Le tapó la nariz para insuflarle aire en la boca a la par que el médico repetía la presión manual casi caído sobre la cama del esfuerzo.

– ¡Va a romperle las costillas!

Isla Ure sollozaba llevándose los nudillos a boca, mientras Siobhan seguía con la suya pegada a la del moribundo tratando de insuflarle vida.

– ¡Vamos, Archie, vamos! -bramó el médico como si fuera capaz de ahuyentar a la muerte a gritos.

Rebus sabía muy a su pesar que si se desea la muerte ésta llega fácilmente y que por mucho que se haga, embota tu pensamiento para que la llames, porque barrunta la desesperación, el cansancio y la resignación. Casi podía presentirla en aquella habitación. Archie Ure había llamado a la muerte y la asumía con aquel ansiado estertor final porque era la única victoria posible.

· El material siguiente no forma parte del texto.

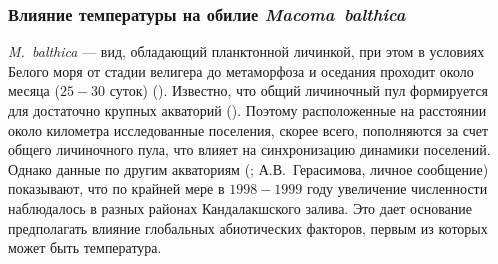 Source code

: \subsubsection{Влияние температуры на обилие \textit{Macoma~balthica}}
\textit{M.~balthica} --- вид, обладающий планктонной личинкой, при этом в условиях Белого моря от стадии велигера до метаморфоза и оседания проходит около месяца ($25 - 30$ суток) (\cite{Flyachinskaya_1999}). 
Известно, что общий личиночный пул формируется для достаточно крупных акваторий (\cite{Maximovich_Shilin_2012}). 
Поэтому расположенные на расстоянии около километра исследованные поселения, скорее всего, пополняются за счет общего личиночного пула, что влияет на синхронизацию динамики поселений. 
Однако данные по другим акваториям (\cite{Varfolomeeva_Naumov_2013}; А.В.~Герасимова, личное сообщение) показывают, что по крайней мере в $1998 - 1999$ году увеличение численности наблюдалось в разных районах Кандалакшского залива. 
Это дает основание предполагать влияние глобальных абиотических факторов, первым из которых может быть температура. 


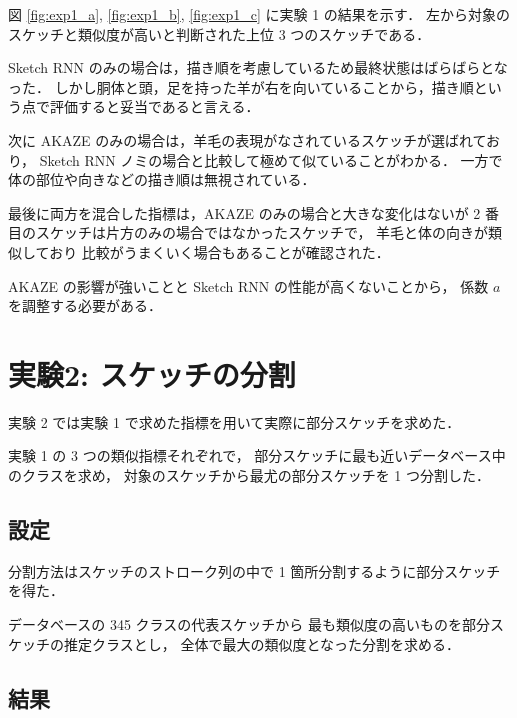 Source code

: \documentclass[twocolumn]{jarticle}     %
\begin{document}


図 \ref{fig:exp1_a}, \ref{fig:exp1_b}, \ref{fig:exp1_c} に実験 1 の結果を示す．
左から対象のスケッチと類似度が高いと判断された上位 3 つのスケッチである．

Sketch RNN のみの場合は，描き順を考慮しているため最終状態はばらばらとなった．
しかし胴体と頭，足を持った羊が右を向いていることから，描き順という点で評価すると妥当であると言える．

次に AKAZE のみの場合は，羊毛の表現がなされているスケッチが選ばれており，
Sketch RNN ノミの場合と比較して極めて似ていることがわかる．
一方で体の部位や向きなどの描き順は無視されている．

最後に両方を混合した指標は，AKAZE のみの場合と大きな変化はないが
 2 番目のスケッチは片方のみの場合ではなかったスケッチで，
 羊毛と体の向きが類似しており 比較がうまくいく場合もあることが確認された．

AKAZE の影響が強いことと Sketch RNN の性能が高くないことから，
係数 $a$ を調整する必要がある．


\section{実験2: スケッチの分割}
実験 2 では実験 1 で求めた指標を用いて実際に部分スケッチを求めた．

実験 1 の 3 つの類似指標それぞれで，
部分スケッチに最も近いデータベース中のクラスを求め，
対象のスケッチから最尤の部分スケッチを 1 つ分割した．

\subsection{設定}
分割方法はスケッチのストローク列の中で 1 箇所分割するように部分スケッチを得た．

データベースの 345 クラスの代表スケッチから
最も類似度の高いものを部分スケッチの推定クラスとし，
全体で最大の類似度となった分割を求める．


\subsection{結果}
\end{document}
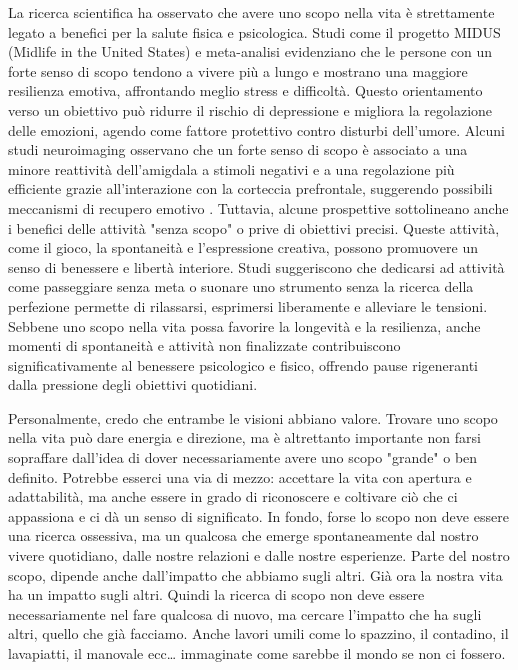 \documentclass[12pt]{book} %
\begin{document}
\begin{mdframed}[linewidth=1pt]
La ricerca scientifica ha osservato che avere uno scopo nella vita è strettamente legato a benefici per la salute fisica e psicologica. Studi come il progetto MIDUS (Midlife in the United States) e meta-analisi evidenziano che le persone con un forte senso di scopo tendono a vivere più a lungo e mostrano una maggiore resilienza emotiva, affrontando meglio stress e difficoltà. Questo orientamento verso un obiettivo può ridurre il rischio di depressione e migliora la regolazione delle emozioni, agendo come fattore protettivo contro disturbi dell’umore. Alcuni studi neuroimaging osservano che un forte senso di scopo è associato a una minore reattività dell’amigdala a stimoli negativi e a una regolazione più efficiente grazie all’interazione con la corteccia prefrontale, suggerendo possibili meccanismi di recupero emotivo  . Tuttavia, alcune prospettive sottolineano anche i benefici delle attività "senza scopo" o prive di obiettivi precisi. Queste attività, come il gioco, la spontaneità e l’espressione creativa, possono promuovere un senso di benessere e libertà interiore. Studi suggeriscono che dedicarsi ad attività come passeggiare senza meta o suonare uno strumento senza la ricerca della perfezione permette di rilassarsi, esprimersi liberamente e alleviare le tensioni. Sebbene uno scopo nella vita possa favorire la longevità e la resilienza, anche momenti di spontaneità e attività non finalizzate contribuiscono significativamente al benessere psicologico e fisico, offrendo pause rigeneranti dalla pressione degli obiettivi quotidiani.

Personalmente, credo che entrambe le visioni abbiano valore. Trovare uno scopo nella vita può dare energia e direzione, ma è altrettanto importante non farsi sopraffare dall'idea di dover necessariamente avere uno scopo "grande" o ben definito. Potrebbe esserci una via di mezzo: accettare la vita con apertura e adattabilità, ma anche essere in grado di riconoscere e coltivare ciò che ci appassiona e ci dà un senso di significato. In fondo, forse lo scopo non deve essere una ricerca ossessiva, ma un qualcosa che emerge spontaneamente dal nostro vivere quotidiano, dalle nostre relazioni e dalle nostre esperienze. Parte del nostro scopo, dipende anche dall'impatto che abbiamo sugli altri. Già ora la nostra vita ha un impatto sugli altri. Quindi la ricerca di scopo non deve essere necessariamente nel fare qualcosa di nuovo, ma cercare l'impatto che ha sugli altri, quello che già facciamo. Anche lavori umili come lo spazzino, il contadino, il lavapiatti, il manovale ecc… immaginate come sarebbe il mondo se non ci fossero.
\end{mdframed}
\end{document}
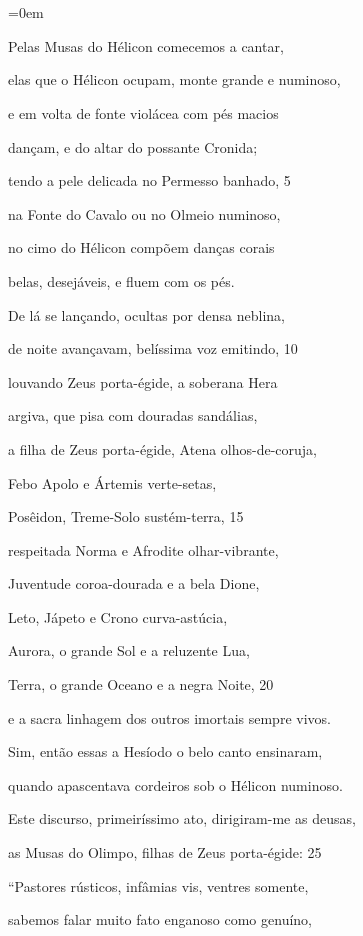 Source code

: \chapter*{}

\begingroup\parindent=0em

Pelas Musas do Hélicon comecemos a cantar,

elas que o Hélicon ocupam, monte grande e numinoso,

e em volta de fonte violácea com pés macios

dançam, e do altar do possante Cronida;

tendo a pele delicada no Permesso banhado, \num{5}

na Fonte do Cavalo ou no Olmeio numinoso,

no cimo do Hélicon compõem danças corais

belas, desejáveis, e fluem com os pés.

\quad{}De lá se lançando, ocultas por densa neblina,

de noite avançavam, belíssima voz emitindo, \num{10}

louvando Zeus porta-égide, a soberana Hera

argiva, que pisa com douradas sandálias,

a filha de Zeus porta-égide, Atena olhos-de-coruja,

Febo Apolo e Ártemis verte-setas,

Posêidon, Treme-Solo sustém-terra, \num{15}

respeitada Norma e Afrodite olhar-vibrante,

Juventude coroa-dourada e a bela Dione,

Leto, Jápeto e Crono curva-astúcia,

Aurora, o grande Sol e a reluzente Lua,

Terra, o grande Oceano e a negra Noite, \num{20}

e a sacra linhagem dos outros imortais sempre vivos.

\quad{}Sim, então essas a Hesíodo o belo canto ensinaram,

quando apascentava cordeiros sob o Hélicon numinoso.

Este discurso, primeiríssimo ato, dirigiram-me as deusas,

as Musas do Olimpo, filhas de Zeus porta-égide: \num{25}

``Pastores rústicos, infâmias vis, ventres somente,

sabemos falar muito fato enganoso como genuíno,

Rebus no se lo reprochaba.

– ¡Vamos, vamos!

– … tres, cuatro… Uno, dos…

El abogado se puso en pie, pálido, una patilla de las gafas había quedado aplastada en el suelo. Isla Ure, con la cabeza reclinada junto a la sien de su marido, balbucía palabras ininteligibles.

Por encima del barullo y la confusión del momento, en los oídos de Rebus resonaba el eco de las carcajadas del moribundo. Aquella cruda explosión final de Archie Ure. Miró de soslayo la cama y captó un movimiento en la ventana. Desde la pértiga del comedero un petirrojo saltó a la peana y volvió la cabeza hacia la escena del interior. Era el primero que Rebus veía aquel invierno. Le habían dicho que no eran aves migratorias, pero entonces, ¿por qué sólo los veía en los meses de frío?

Una pregunta más para la lista.

Habían transcurrido unos tres minutos. El médico estaba agotado y auscultó al moribundo en la garganta antes de aplicar su oído al pecho. Los electrodos colgaban de la cama y el electrocardiógrafo ya no emitía sonidos. Sólo se veían las iniciales led del diodo luminoso antes de emitir el mensaje de: error reiniciar.

El médico se bajó de la cama y Cameron Whyte recogió la taza con las gafas torcidas. El médico se apartó el pelo de la frente; el sudor le bañaba las pestañas y le chorreaba por la nariz. Siobhan Clarke tenía los labios secos y blancos como si le hubieran robado a través de ellos parte de vida. Isla Ure seguía tumbada sollozando sobre la cara de su marido. El petirrojo había alzado el vuelo al ver que no había nada que hacer.